A discourse community is basically a group of people that share mutual interests and beliefs. “It establishes limits and regularities...who may speak, what may be spoken, and how it is to be said; in addition prescribe what is true and false, what is reasonable and what foolish, and what is meant and what not.” (Porter, 39). For most writers, success will come only if their writing falls into the approved guidelines of their discourse community.
People are generally involved in a variety of discourse communities within their private, social, and professional lives. Some discourse communities are very formal with well established boundaries, while others may have a looser construction with greater freedom. Examples of discourse communities may include:
- Medicine
- Law
- Psychology
- Films (Movies)
- General Forums
- Technology
- Sociology
- Philosophy
- Chemistry
- Physics
- Mathematics
- Writing
- Rhetoric and Composition
Read more about this topic: Academic Writing
Famous quotes containing the words discourse and/or community:
“Two may talk and one may hear, but three cannot take part in a conversation of the most sincere and searching sort.

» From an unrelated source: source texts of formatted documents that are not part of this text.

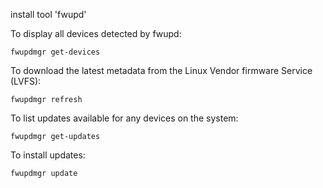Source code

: install tool 'fwupd'

To display all devices detected by fwupd:

```
fwupdmgr get-devices
```

To download the latest metadata from the Linux Vendor firmware Service (LVFS):
```
fwupdmgr refresh
```
To list updates available for any devices on the system:

```
fwupdmgr get-updates
```

To install updates:

```
fwupdmgr update
```

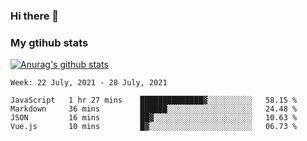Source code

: ### Hi there 👋

### My gtihub stats

[![Anurag's github stats](https://github-readme-stats.vercel.app/api?username=gaozhidong)](https://github.com/gaozhidong/github-readme-stats)

<!--START_SECTION:waka-->
```text
Week: 22 July, 2021 - 28 July, 2021

JavaScript   1 hr 27 mins    ██████████████▓░░░░░░░░░░   58.15 % 
Markdown     36 mins         ██████░░░░░░░░░░░░░░░░░░░   24.48 % 
JSON         16 mins         ██▓░░░░░░░░░░░░░░░░░░░░░░   10.63 % 
Vue.js       10 mins         █▓░░░░░░░░░░░░░░░░░░░░░░░   06.73 % 
```
<!--END_SECTION:waka-->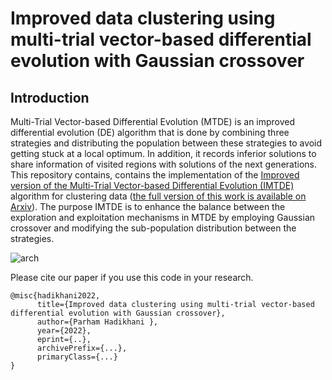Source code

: # Improved data clustering using multi-trial vector-based differential evolution with Gaussian crossover

## Introduction


Multi-Trial Vector-based Differential Evolution (MTDE) is an improved differential evolution (DE) algorithm that is done by combining three strategies and distributing the population between these strategies to avoid getting stuck at a local optimum. In addition, it records inferior solutions to share information of visited regions with solutions of the next generations. This repository contains, contains the implementation of the [Improved version of the Multi-Trial Vector-based Differential Evolution (IMTDE)](https://arxiv.org/...) algorithm for clustering data ([the full version of this work is available on Arxiv](https://arxiv.org/...)). The purpose IMTDE is to enhance the balance between the exploration and exploitation mechanisms in MTDE by employing Gaussian crossover and modifying the sub-population distribution between the strategies.

![arch](/img/DIAGRAM.jpg)


Please cite our paper if you use this code in your research.
```
@misc{hadikhani2022,
      title={Improved data clustering using multi-trial vector-based differential evolution with Gaussian crossover}, 
      author={Parham Hadikhani },
      year={2022},
      eprint={..},
      archivePrefix={...},
      primaryClass={...}
}
```
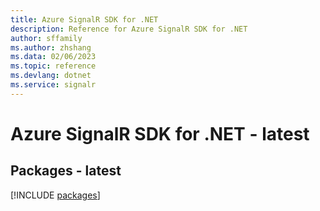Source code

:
```yaml
---
title: Azure SignalR SDK for .NET
description: Reference for Azure SignalR SDK for .NET
author: sffamily
ms.author: zhshang
ms.data: 02/06/2023
ms.topic: reference
ms.devlang: dotnet
ms.service: signalr
---
```

# Azure SignalR SDK for .NET - latest
## Packages - latest
[!INCLUDE [packages](signalr-index.md)]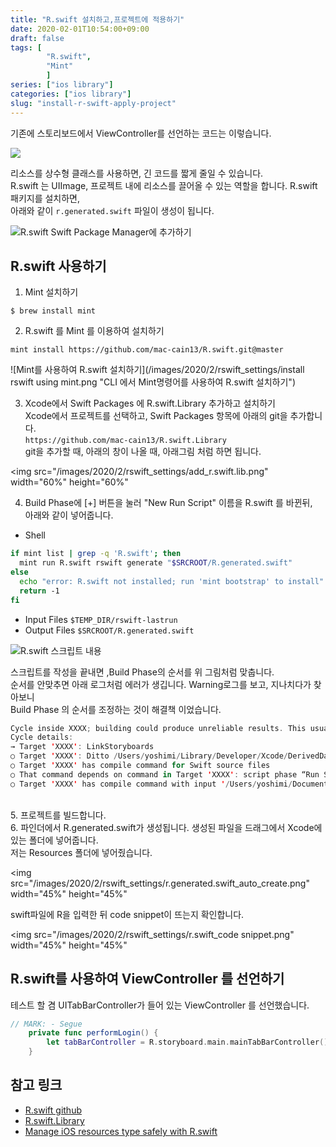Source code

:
 ```yaml
---
title: "R.swift 설치하고,프로젝트에 적용하기"
date: 2020-02-01T10:54:00+09:00
draft: false
tags: [
        "R.swift",
        "Mint"
        ]
series: ["ios library"]
categories: ["ios library"]
slug: "install-r-swift-apply-project"
---
```


기존에 스토리보드에서 ViewController를 선언하는 코드는 이렇습니다.

<img src="/images/2020/2/rswift_settings/storyboard_vc_access.png">

리소스를 상수형 클래스를 사용하면, 긴 코드를 짧게 줄일 수 있습니다. </br>
R.swift 는 UIImage, 프로젝트 내에 리소스를 끌어올 수 있는 역할을 합니다.
R.swift 패키지를 설치하면, </br>아래와 같이 `r.generated.swift` 파일이 생성이 됩니다. 

![R.swift Swift Package Manager에 추가하기](/images/2020/2/rswift_settings/r.generated.png "r.generated.swift 내부")

## R.swift 사용하기 
1. Mint 설치하기</br>
```
$ brew install mint
```
2. R.swift 를 Mint 를 이용하여 설치하기</br>
```
mint install https://github.com/mac-cain13/R.swift.git@master
```
![Mint를 사용하여 R.swift 설치하기](/images/2020/2/rswift_settings/install rswift using mint.png "CLI 에서 Mint명령어를 사용하여 R.swift 설치하기")

3. Xcode에서 Swift Packages 에 R.swift.Library 추가하고 설치하기</br>
Xcode에서 프로젝트를 선택하고,  Swift Packages 항목에 아래의 git을 추가합니다.</br>
`https://github.com/mac-cain13/R.swift.Library`</br>
git을 추가할 때, 아래의 창이 나올 때, 아래그림 처럼 하면 됩니다. 

<img src="/images/2020/2/rswift_settings/add_r.swift.lib.png" width="60%" height="60%"</img></br>

4. Build Phase에 [+] 버튼을 눌러  "New Run Script" 이름을  R.swift 를 바뀐뒤,</br> 아래와 같이 넣어줍니다.

- Shell
```sh
if mint list | grep -q 'R.swift'; then
  mint run R.swift rswift generate "$SRCROOT/R.generated.swift"
else
  echo "error: R.swift not installed; run 'mint bootstrap' to install"
  return -1
fi
```
- Input Files
 `$TEMP_DIR/rswift-lastrun` 
- Output Files
 `$SRCROOT/R.generated.swift` 

![R.swift 스크립트 내용](/images/2020/2/rswift_settings/build_phase.png "Build Phase 순서")

스크립트를 작성을 끝내면 ,Build Phase의 순서를 위 그림처럼 맞춥니다. </br>
순서를 안맞추면 아래 로그처럼 에러가 생깁니다. Warning로그를 보고, 지나치다가 찾아보니 </br>Build Phase 의 순서를 조정하는 것이 해결책 이었습니다.

```swift
Cycle inside XXXX; building could produce unreliable results. This usually can be resolved by moving the target's Headers build phase before Compile Sources.
Cycle details:
→ Target 'XXXX': LinkStoryboards
○ Target 'XXXX': Ditto /Users/yoshimi/Library/Developer/Xcode/DerivedData/XXXX_Admin-heiXXXX_Development-Swift.h
○ Target 'XXXX' has compile command for Swift source files
○ That command depends on command in Target 'XXXX': script phase “Run Script”
○ Target 'XXXX' has compile command with input '/Users/yoshimi/Documents/Project/XXXX/AdminView.storyboard'
```
<br>
5. 프로젝트를 빌드합니다.</br>
6. 파인더에서 R.generated.swift가 생성됩니다. 생성된 파일을 드래그에서 Xcode에 있는 폴더에 넣어줍니다. </br>
저는 Resources 폴더에 넣어줬습니다.</br>
 
<img src="/images/2020/2/rswift_settings/r.generated.swift_auto_create.png" width="45%" height="45%"</img></br>

swift파일에 R을 입력한 뒤 code snippet이 뜨는지 확인합니다.

<img src="/images/2020/2/rswift_settings/r.swift_code snippet.png" width="45%" height="45%"</img></br>



## R.swift를 사용하여 ViewController 를 선언하기 
테스트 할 겸 UITabBarController가 들어 있는 ViewController 를 선언했습니다.
```swift
// MARK: - Segue
    private func performLogin() {
        let tabBarController = R.storyboard.main.mainTabBarController()
    }
```

## 참고 링크
- [R.swift github](https://github.com/mac-cain13/R.swift)
- [R.swift.Library](https://github.com/mac-cain13/R.swift.Library)
- [Manage iOS resources type safely with R.swift](https://andreaslydemann.com/manage-your-ios-resources-type-safely-with-r-swift/)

In good company there is never such discourse between two, across the table, as takes place when you leave them open.”
—Ralph Waldo Emerson (18031882)
“When you have come into the land that the LORD your God is giving you, and have taken possession of it and settled in it, and you say, I will set a king over me, like all the nations that are around me, you may indeed set over you a king whom the LORD your God will choose. One of your own community you may set as king over you; you are not permitted to put a foreigner over you, who is not of your own community.”
—Bible: Hebrew, Deuteronomy 17:14,15.